La novela narra el impacto que genera la muerte de Gaitán en la provincia y la actitud vengativa que asumen las gentes dolidas por el crímen de un jefe popular. Es entonces cuando Zacarías muerto presencia la muerte de Zacarías vivo y se suceden las escenas de acusación por guardar armas a los conservadores y las de los machetes cayendo sin clemencia sobre su humanidad.

Vendrá finalmente el tránsito entre los dos estados donde no falta el famoso túnel y el pensar que estando muerto todavía podrá tener el recuerdo de Mariela, al tiempo que se siente en la sal de un útero como para volver a la vida en el proceso de la reencarnación, seguramente para repetir su placer y su infierno tan temido.

Ya vemos entonces la evolución de un escritor que se torna menos retórico, más preciso y cuidadoso en el lenguaje, sin abandonar la constante del amor y el desamor, así como la parte social, o la yuxtaposición de los modos de ser entre la gente del campo y la ciudad. De igual manera observamos cómo su porción de tierra natal, el plan del norte del Tolima, tiene una voz que la testimonia tanto para ficcionalizar tragedias como la de Armero o ficcionalizar dramas como el asesinato real de un sacerdote.

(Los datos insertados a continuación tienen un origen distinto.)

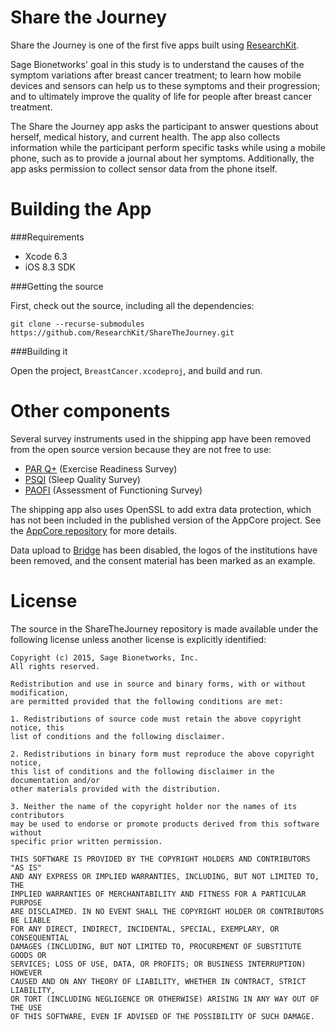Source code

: Share the Journey
=================

Share the Journey is one of the first five apps built using [ResearchKit](https://github.com/ResearchKit/ResearchKit).

Sage Bionetworks' goal in this study is to understand the causes of the symptom variations after
breast cancer treatment; to learn how mobile devices and sensors can
help us to these symptoms and their progression; and to ultimately
improve the quality of life for people after breast cancer treatment.

The Share the Journey app asks the participant to answer questions
about herself, medical history, and current health. The app also
collects information while the participant perform specific tasks
while using a mobile phone, such as to provide a journal about her
symptoms. Additionally, the app asks permission to collect sensor
data from the phone itself.


Building the App
================

###Requirements

* Xcode 6.3
* iOS 8.3 SDK

###Getting the source

First, check out the source, including all the dependencies:

```
git clone --recurse-submodules https://github.com/ResearchKit/ShareTheJourney.git
```

###Building it

Open the project, `BreastCancer.xcodeproj`, and build and run.


Other components
================

Several survey instruments used in the shipping app have been
removed from the open source version because they are not free
to use:

* [PAR Q+](http://eparmedx.com) (Exercise Readiness Survey)
* [PSQI](http://www.sleep.pitt.edu/content.asp?id=1484&subid=2316) (Sleep Quality Survey)
* [PAOFI](https://www.nntc.org/content/np-battery) (Assessment of Functioning Survey)

The shipping app also uses OpenSSL to add extra data protection, which
has not been included in the published version of the AppCore
project. See the [AppCore repository](https://github.com/researchkit/AppCore) for more details.

Data upload to [Bridge](http://sagebase.org/bridge/) has been disabled, the logos of the institutions have been removed, and the consent material has been marked as an example.

License
=======

The source in the ShareTheJourney repository is made available under the
following license unless another license is explicitly identified:

```
Copyright (c) 2015, Sage Bionetworks, Inc.
All rights reserved.

Redistribution and use in source and binary forms, with or without modification, 
are permitted provided that the following conditions are met:

1. Redistributions of source code must retain the above copyright notice, this 
list of conditions and the following disclaimer.

2. Redistributions in binary form must reproduce the above copyright notice,
this list of conditions and the following disclaimer in the documentation and/or
other materials provided with the distribution.

3. Neither the name of the copyright holder nor the names of its contributors 
may be used to endorse or promote products derived from this software without 
specific prior written permission.

THIS SOFTWARE IS PROVIDED BY THE COPYRIGHT HOLDERS AND CONTRIBUTORS "AS IS"
AND ANY EXPRESS OR IMPLIED WARRANTIES, INCLUDING, BUT NOT LIMITED TO, THE
IMPLIED WARRANTIES OF MERCHANTABILITY AND FITNESS FOR A PARTICULAR PURPOSE
ARE DISCLAIMED. IN NO EVENT SHALL THE COPYRIGHT HOLDER OR CONTRIBUTORS BE LIABLE
FOR ANY DIRECT, INDIRECT, INCIDENTAL, SPECIAL, EXEMPLARY, OR CONSEQUENTIAL
DAMAGES (INCLUDING, BUT NOT LIMITED TO, PROCUREMENT OF SUBSTITUTE GOODS OR
SERVICES; LOSS OF USE, DATA, OR PROFITS; OR BUSINESS INTERRUPTION) HOWEVER
CAUSED AND ON ANY THEORY OF LIABILITY, WHETHER IN CONTRACT, STRICT LIABILITY,
OR TORT (INCLUDING NEGLIGENCE OR OTHERWISE) ARISING IN ANY WAY OUT OF THE USE
OF THIS SOFTWARE, EVEN IF ADVISED OF THE POSSIBILITY OF SUCH DAMAGE.
```

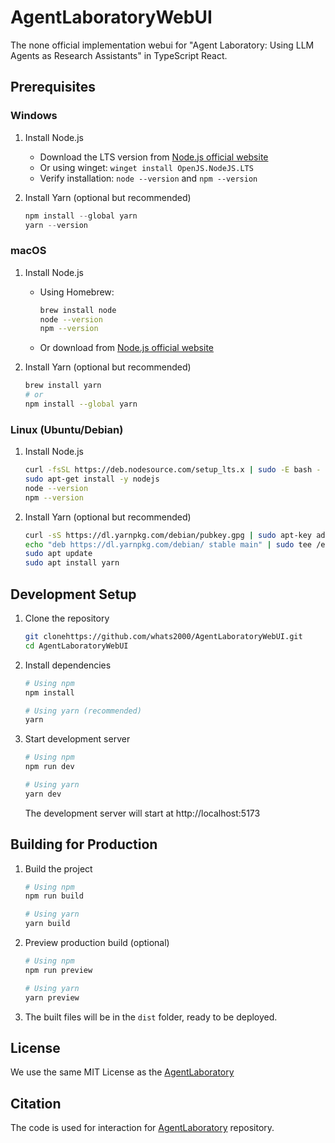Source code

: # AgentLaboratoryWebUI

The none official implementation webui for "Agent Laboratory: Using LLM Agents as Research Assistants" in TypeScript React.

## Prerequisites

### Windows

1. Install Node.js
   - Download the LTS version from [Node.js official website](https://nodejs.org/)
   - Or using winget: `winget install OpenJS.NodeJS.LTS`
   - Verify installation: `node --version` and `npm --version`

2. Install Yarn (optional but recommended)
   ```powershell
   npm install --global yarn
   yarn --version
   ```

### macOS

1. Install Node.js
   - Using Homebrew:
     ```bash
     brew install node
     node --version
     npm --version
     ```
   - Or download from [Node.js official website](https://nodejs.org/)

2. Install Yarn (optional but recommended)
   ```bash
   brew install yarn
   # or
   npm install --global yarn
   ```

### Linux (Ubuntu/Debian)

1. Install Node.js
   ```bash
   curl -fsSL https://deb.nodesource.com/setup_lts.x | sudo -E bash -
   sudo apt-get install -y nodejs
   node --version
   npm --version
   ```

2. Install Yarn (optional but recommended)
   ```bash
   curl -sS https://dl.yarnpkg.com/debian/pubkey.gpg | sudo apt-key add -
   echo "deb https://dl.yarnpkg.com/debian/ stable main" | sudo tee /etc/apt/sources.list.d/yarn.list
   sudo apt update
   sudo apt install yarn
   ```

## Development Setup

1. Clone the repository
   ```bash
   git clonehttps://github.com/whats2000/AgentLaboratoryWebUI.git
   cd AgentLaboratoryWebUI
   ```

2. Install dependencies
   ```bash
   # Using npm
   npm install

   # Using yarn (recommended)
   yarn
   ```

3. Start development server
   ```bash
   # Using npm
   npm run dev

   # Using yarn
   yarn dev
   ```

   The development server will start at http://localhost:5173

## Building for Production

1. Build the project
   ```bash
   # Using npm
   npm run build

   # Using yarn
   yarn build
   ```

2. Preview production build (optional)
   ```bash
   # Using npm
   npm run preview

   # Using yarn
   yarn preview
   ```

3. The built files will be in the `dist` folder, ready to be deployed.

## License

We use the same MIT License as the [AgentLaboratory](https://github.com/SamuelSchmidgall/AgentLaboratory)

## Citation

The code is used for interaction for [AgentLaboratory](https://github.com/SamuelSchmidgall/AgentLaboratory) repository.
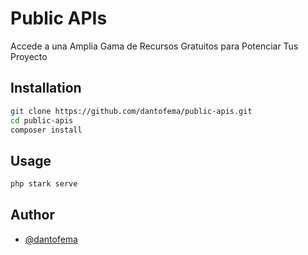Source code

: # Public APIs

Accede a una Amplia Gama de Recursos Gratuitos para Potenciar Tus Proyecto

## Installation

```bash
git clone https://github.com/dantofema/public-apis.git
cd public-apis
composer install
```

## Usage

```php
php stark serve
```

## Author

- [@dantofema](https://www.github.com/dantofema)

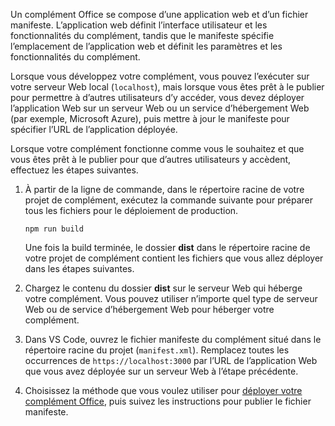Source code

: Un complément Office se compose d’une application web et d’un fichier manifeste. L’application web définit l’interface utilisateur et les fonctionnalités du complément, tandis que le manifeste spécifie l’emplacement de l’application web et définit les paramètres et les fonctionnalités du complément. 

Lorsque vous développez votre complément, vous pouvez l’exécuter sur votre serveur Web local (`localhost`), mais lorsque vous êtes prêt à le publier pour permettre à d’autres utilisateurs d’y accéder, vous devez déployer l’application Web sur un serveur Web ou un service d’hébergement Web (par exemple, Microsoft Azure), puis mettre à jour le manifeste pour spécifier l’URL de l’application déployée. 

Lorsque votre complément fonctionne comme vous le souhaitez et que vous êtes prêt à le publier pour que d’autres utilisateurs y accèdent, effectuez les étapes suivantes.

1. À partir de la ligne de commande, dans le répertoire racine de votre projet de complément, exécutez la commande suivante pour préparer tous les fichiers pour le déploiement de production.

    ```command&nbsp;line
    npm run build
    ```

    Une fois la build terminée, le dossier **dist** dans le répertoire racine de votre projet de complément contient les fichiers que vous allez déployer dans les étapes suivantes.

2. Chargez le contenu du dossier **dist** sur le serveur Web qui héberge votre complément. Vous pouvez utiliser n’importe quel type de serveur Web ou de service d’hébergement Web pour héberger votre complément.

3. Dans VS Code, ouvrez le fichier manifeste du complément situé dans le répertoire racine du projet (`manifest.xml`). Remplacez toutes les occurrences de `https://localhost:3000` par l’URL de l’application Web que vous avez déployée sur un serveur Web à l’étape précédente.

4. Choisissez la méthode que vous voulez utiliser pour [déployer votre complément Office](../publish/publish.md), puis suivez les instructions pour publier le fichier manifeste.
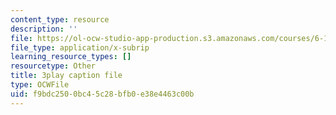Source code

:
 ```yaml
---
content_type: resource
description: ''
file: https://ol-ocw-studio-app-production.s3.amazonaws.com/courses/6-189-multicore-programming-primer-january-iap-2007/f9bdc2500bc45c28bfb0e38e4463c00b_sOiuF18PTIs.vtt
file_type: application/x-subrip
learning_resource_types: []
resourcetype: Other
title: 3play caption file
type: OCWFile
uid: f9bdc250-0bc4-5c28-bfb0-e38e4463c00b
---
```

Es un volcarse a los acontecimientos que lo marcan, tras el impacto de un estudiante de provincia que profesionalizándose en antropología, se ve frente a los dilemas planteados en su novela Puertas cerradas.

Soledad para dos es el título de su última novela, de cincuenta y cinco páginas, aparecida en Ediciones Utopía en 1999 y editada en internet. Una periodista costeña de cierto éxito es invitada por la guerrilla para transmitir a través suyo un mensaje al gobierno nacional. La profesional, que ha sido reina y por ello accede más fácilmente a los medios, se angustia por tener que ir sola y aunque su esposo desea acompañarla, por asuntos de negocios en Bogotá se ve imposibilitado para hacerlo. Una muy pequeña avioneta la lleva desde Cartagena a Santa Marta de donde partirá a Pueblito, el lugar de la cita. Atrás queda su celular, su libreta de apuntes y sus recuerdos y tras un accidente que pudo haberle causado la muerte, toma la selva con sus ríos y sus paisajes bajo la guía del piloto. Aislados dan comienzo a un romance y a las especulaciones sobre lo que podría pasar con la entrevista frente al poder de la guerrilla. Una casa abandonada pero con los elementos necesarios para organizar su estadía, sirve la noche anterior al encuentro con los insurgentes para concretar el deseo que surge particularmente del piloto. La mezcla del mundo de los sentidos con la naturaleza, ofrece un inteligente equilibrio que sensualiza las situaciones y le da calidez casi erótica a lo que se describe. La novela no tiene un final formal y queda abierta por cuanto el aislamiento y la imposibilidad de poder cumplir su cometido periodístico, no se desarrollan. El narrador omnisciente muestra una acción lineal que está bien contada y al dejar a sus protagonistas perdidos en la selva, no toca, como se sugiere al comienzo, una situación de tipo político, sino jalona la historia atípica de un drama amoroso. Si bien es cierto en el momento del accidente que tiene la avioneta no logra comunicar su intensidad ni su temor, es decir se queda en la piel de los aconteceres, también lo es que se ofrece mediante la metáfora un juego interesante, a más de no dar nombres a los personajes.

Lo que queda claro es que Jairo Restrepo Galeano es un narrador en contínua experimentación tanto en la estructura como en el material verbal con que construye sus historias y que va en un camino de perfeccionar en cada obra el oficio al que se ha entregado con profesionalismo.